Likewise, the $108 million in RETV Fund I is probably positioned to deploy only a handful of technologies, hardly making Helm and the fund’s LPs the arbiters of ops future in multifamily, at least not yet. Other entrepreneurial startups can still benefit from direct, off balance sheet investments from firms, and the major property management software platforms—including AppFolio, Property Solutions, RealPage, and Yardi—continue to develop their own solutions or position themselves for acquiring the companies that find a niche and scale.
James Grady is the founder and CEO of Package Solutions, the maker of package management solution HelloPackage, which counts Gables Residential (among other apartment owners) as an investor and early adopter. “RETV is on our radar, and we have been in discussions with them,” Grady says. “The fund offers a tremendous opportunity to connect with forward-thinking apartment operators who are open to, and actively seeking, technologies that will best improve both their operations and the resident experience. Gables likewise has been intimately involved in developing and refining the software platform from both an operational perspective but also in how we bring the product to market.”

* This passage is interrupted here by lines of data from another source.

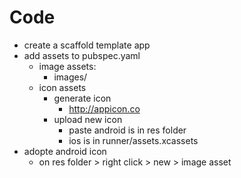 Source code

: # Code
- create a scaffold template app
- add assets to pubspec.yaml
  - image assets:
    - images/
  - icon assets
    - generate icon
      - http://appicon.co
    - upload new icon
      - paste android is in res folder
      - ios is in runner/assets.xcassets
- adopte android icon
  - on res folder > right click > new > image asset

<!-- start from 23 -->
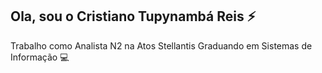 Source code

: ## Ola, sou o Cristiano Tupynambá Reis ⚡

Trabalho como Analista N2 na Atos Stellantis 
Graduando em Sistemas de Informação 💻


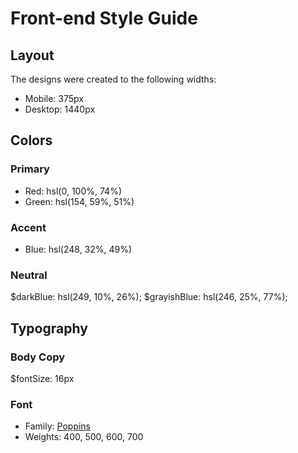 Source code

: # Front-end Style Guide

## Layout

The designs were created to the following widths:

- Mobile: 375px
- Desktop: 1440px

## Colors

### Primary

- Red: hsl(0, 100%, 74%) 
- Green: hsl(154, 59%, 51%)

### Accent

- Blue: hsl(248, 32%, 49%)

### Neutral

$darkBlue: hsl(249, 10%, 26%); 
$grayishBlue: hsl(246, 25%, 77%);

## Typography

### Body Copy

$fontSize: 16px

### Font

- Family: [Poppins](https://fonts.google.com/specimen/Poppins)
- Weights: 400, 500, 600, 700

Like many tech entrepreneurs, Grady has given some thought to exit strategy in the multifamily space and thinks the most likely scenario would be an acquisition by a larger player. To that end, owner-operators who have either invested directly into startups or have become an LP in RETV or other funds will ultimately get the win-win from going all in on technology investment, by realizing not only the early access to technology and investor discount pricing, but by scoring on the multiple should a startup be acquired by a platform player or external tech company like eBay, Amazon, Apple, or Google.
“We’re looking for technologies that are going to transform an area of our client’s businesses,” says AppFolio senior vice president of investment management Nat Kunes, who points to the company’s January acquisition of conversational AI startup Dynasty as emblematic of where the firm finds acquisitive value in the apartment tech arena. “AI for leasing essentially replaces all the back and forth of scheduling showings and prequalification, but unlike the scripted response of chat bots, conversational AI gets smarter and learns from its interactions with prospects. That was very unique and different in the market, and those types of game-changing technologies are what we look to acquire in our business.”

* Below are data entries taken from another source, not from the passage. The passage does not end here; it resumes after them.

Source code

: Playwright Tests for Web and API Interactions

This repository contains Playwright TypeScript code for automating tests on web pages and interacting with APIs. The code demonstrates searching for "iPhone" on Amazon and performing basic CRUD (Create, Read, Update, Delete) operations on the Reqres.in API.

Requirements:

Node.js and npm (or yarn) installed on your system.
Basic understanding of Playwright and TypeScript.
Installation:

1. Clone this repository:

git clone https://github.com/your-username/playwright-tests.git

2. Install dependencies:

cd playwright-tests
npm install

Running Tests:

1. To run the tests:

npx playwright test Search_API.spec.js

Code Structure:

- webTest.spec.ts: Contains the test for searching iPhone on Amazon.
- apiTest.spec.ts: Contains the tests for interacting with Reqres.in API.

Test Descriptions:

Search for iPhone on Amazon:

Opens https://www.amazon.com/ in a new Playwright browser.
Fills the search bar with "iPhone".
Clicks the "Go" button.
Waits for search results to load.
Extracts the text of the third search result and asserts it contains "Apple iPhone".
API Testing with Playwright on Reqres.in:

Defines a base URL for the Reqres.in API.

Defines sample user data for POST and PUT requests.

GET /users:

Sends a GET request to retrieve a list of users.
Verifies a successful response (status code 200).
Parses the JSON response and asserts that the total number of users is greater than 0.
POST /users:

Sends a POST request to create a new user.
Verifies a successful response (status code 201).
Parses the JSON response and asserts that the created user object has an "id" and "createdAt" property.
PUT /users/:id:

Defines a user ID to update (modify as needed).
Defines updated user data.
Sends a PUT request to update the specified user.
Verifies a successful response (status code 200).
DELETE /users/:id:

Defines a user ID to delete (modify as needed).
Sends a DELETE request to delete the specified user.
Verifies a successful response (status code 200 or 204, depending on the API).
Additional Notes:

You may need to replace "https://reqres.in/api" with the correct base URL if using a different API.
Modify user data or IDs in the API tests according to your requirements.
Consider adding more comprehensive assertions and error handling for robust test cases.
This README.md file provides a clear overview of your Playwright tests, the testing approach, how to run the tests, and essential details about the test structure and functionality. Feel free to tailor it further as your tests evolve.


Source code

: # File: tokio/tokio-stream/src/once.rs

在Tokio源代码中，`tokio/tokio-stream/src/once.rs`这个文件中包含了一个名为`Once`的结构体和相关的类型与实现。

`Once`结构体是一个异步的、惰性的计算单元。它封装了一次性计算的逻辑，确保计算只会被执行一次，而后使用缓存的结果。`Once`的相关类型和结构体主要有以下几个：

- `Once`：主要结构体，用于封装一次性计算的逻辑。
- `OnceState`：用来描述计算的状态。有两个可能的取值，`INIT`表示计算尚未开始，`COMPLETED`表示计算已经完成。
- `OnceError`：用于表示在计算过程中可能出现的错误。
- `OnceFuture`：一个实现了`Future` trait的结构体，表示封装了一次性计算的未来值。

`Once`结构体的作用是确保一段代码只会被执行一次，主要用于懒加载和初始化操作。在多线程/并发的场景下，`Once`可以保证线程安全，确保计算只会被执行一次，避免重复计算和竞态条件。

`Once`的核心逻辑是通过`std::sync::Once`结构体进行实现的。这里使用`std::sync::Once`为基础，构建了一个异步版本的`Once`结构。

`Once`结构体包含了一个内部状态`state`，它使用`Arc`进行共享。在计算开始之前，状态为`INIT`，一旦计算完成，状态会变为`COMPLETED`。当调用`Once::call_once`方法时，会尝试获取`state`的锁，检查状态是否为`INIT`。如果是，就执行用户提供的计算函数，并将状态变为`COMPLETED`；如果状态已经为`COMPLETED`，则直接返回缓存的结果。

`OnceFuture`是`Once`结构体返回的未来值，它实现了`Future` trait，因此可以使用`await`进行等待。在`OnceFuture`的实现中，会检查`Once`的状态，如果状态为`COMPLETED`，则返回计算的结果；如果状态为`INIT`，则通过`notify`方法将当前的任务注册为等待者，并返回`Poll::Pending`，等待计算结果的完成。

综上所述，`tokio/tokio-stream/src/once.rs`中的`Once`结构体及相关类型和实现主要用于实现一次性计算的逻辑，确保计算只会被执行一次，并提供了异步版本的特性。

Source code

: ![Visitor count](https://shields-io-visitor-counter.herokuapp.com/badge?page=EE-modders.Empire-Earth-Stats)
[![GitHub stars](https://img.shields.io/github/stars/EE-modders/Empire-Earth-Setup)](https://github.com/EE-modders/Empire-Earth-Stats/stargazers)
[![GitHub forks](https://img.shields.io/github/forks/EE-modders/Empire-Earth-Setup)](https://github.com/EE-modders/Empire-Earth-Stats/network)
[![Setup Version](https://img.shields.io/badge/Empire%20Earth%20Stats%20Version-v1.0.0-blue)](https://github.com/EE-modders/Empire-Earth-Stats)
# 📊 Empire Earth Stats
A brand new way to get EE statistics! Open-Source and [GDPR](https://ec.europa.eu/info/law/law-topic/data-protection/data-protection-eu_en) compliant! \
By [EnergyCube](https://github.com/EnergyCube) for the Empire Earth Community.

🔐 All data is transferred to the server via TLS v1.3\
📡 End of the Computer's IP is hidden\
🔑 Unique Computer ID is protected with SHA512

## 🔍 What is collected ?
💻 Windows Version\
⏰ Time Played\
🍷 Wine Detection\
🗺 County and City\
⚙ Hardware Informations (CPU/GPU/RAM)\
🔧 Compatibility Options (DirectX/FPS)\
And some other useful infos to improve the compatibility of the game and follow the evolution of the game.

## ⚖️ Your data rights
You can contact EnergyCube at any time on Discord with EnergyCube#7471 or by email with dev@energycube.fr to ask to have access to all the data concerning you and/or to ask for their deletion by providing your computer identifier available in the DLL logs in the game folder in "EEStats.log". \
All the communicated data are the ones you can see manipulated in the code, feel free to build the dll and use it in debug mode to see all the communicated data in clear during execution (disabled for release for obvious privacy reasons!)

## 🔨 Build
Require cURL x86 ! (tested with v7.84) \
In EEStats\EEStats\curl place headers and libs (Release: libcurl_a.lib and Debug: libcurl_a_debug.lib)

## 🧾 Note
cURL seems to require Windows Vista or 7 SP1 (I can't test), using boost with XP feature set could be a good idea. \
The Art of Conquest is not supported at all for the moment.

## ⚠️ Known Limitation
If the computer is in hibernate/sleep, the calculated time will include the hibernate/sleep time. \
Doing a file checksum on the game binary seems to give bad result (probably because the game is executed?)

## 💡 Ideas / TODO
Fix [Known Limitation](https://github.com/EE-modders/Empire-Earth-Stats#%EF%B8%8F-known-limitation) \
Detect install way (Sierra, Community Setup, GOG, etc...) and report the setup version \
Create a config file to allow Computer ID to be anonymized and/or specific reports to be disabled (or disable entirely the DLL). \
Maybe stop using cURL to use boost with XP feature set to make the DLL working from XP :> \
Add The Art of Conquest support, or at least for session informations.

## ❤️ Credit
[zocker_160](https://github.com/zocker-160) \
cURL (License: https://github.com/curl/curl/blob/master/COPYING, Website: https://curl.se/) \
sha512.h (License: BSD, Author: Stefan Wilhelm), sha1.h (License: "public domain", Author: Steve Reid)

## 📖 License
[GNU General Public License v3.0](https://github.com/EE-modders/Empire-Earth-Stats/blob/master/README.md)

At RETV, Helm is mum on the prospect of signing on LPs for a Fund II (the SEC strictly prohibits the marketing of funds in advance of filing a Form D notice of offering of securities), but to think the career entrepreneur is one and done with helping to bring a new model of technology deployment to multifamily is likely missing the greater point: that the disruption of RETV isn’t so much about bringing new, transformative technologies to multifamily as it is bringing the multifamily players (along with their deep pockets of capital) directly to best-in-class technologies as they emerge.
Count UDR, for one, as sold on the model. “We’re always excited to learn and have product being brought to us that enhances our platform,” says Davis. “As long as new technologies are being invented to make our operations and our residents’ lives easier, the funds create a more robust pipeline of innovation. That’s a format that works for us, and one that has become a preferred avenue for investing in technologies.”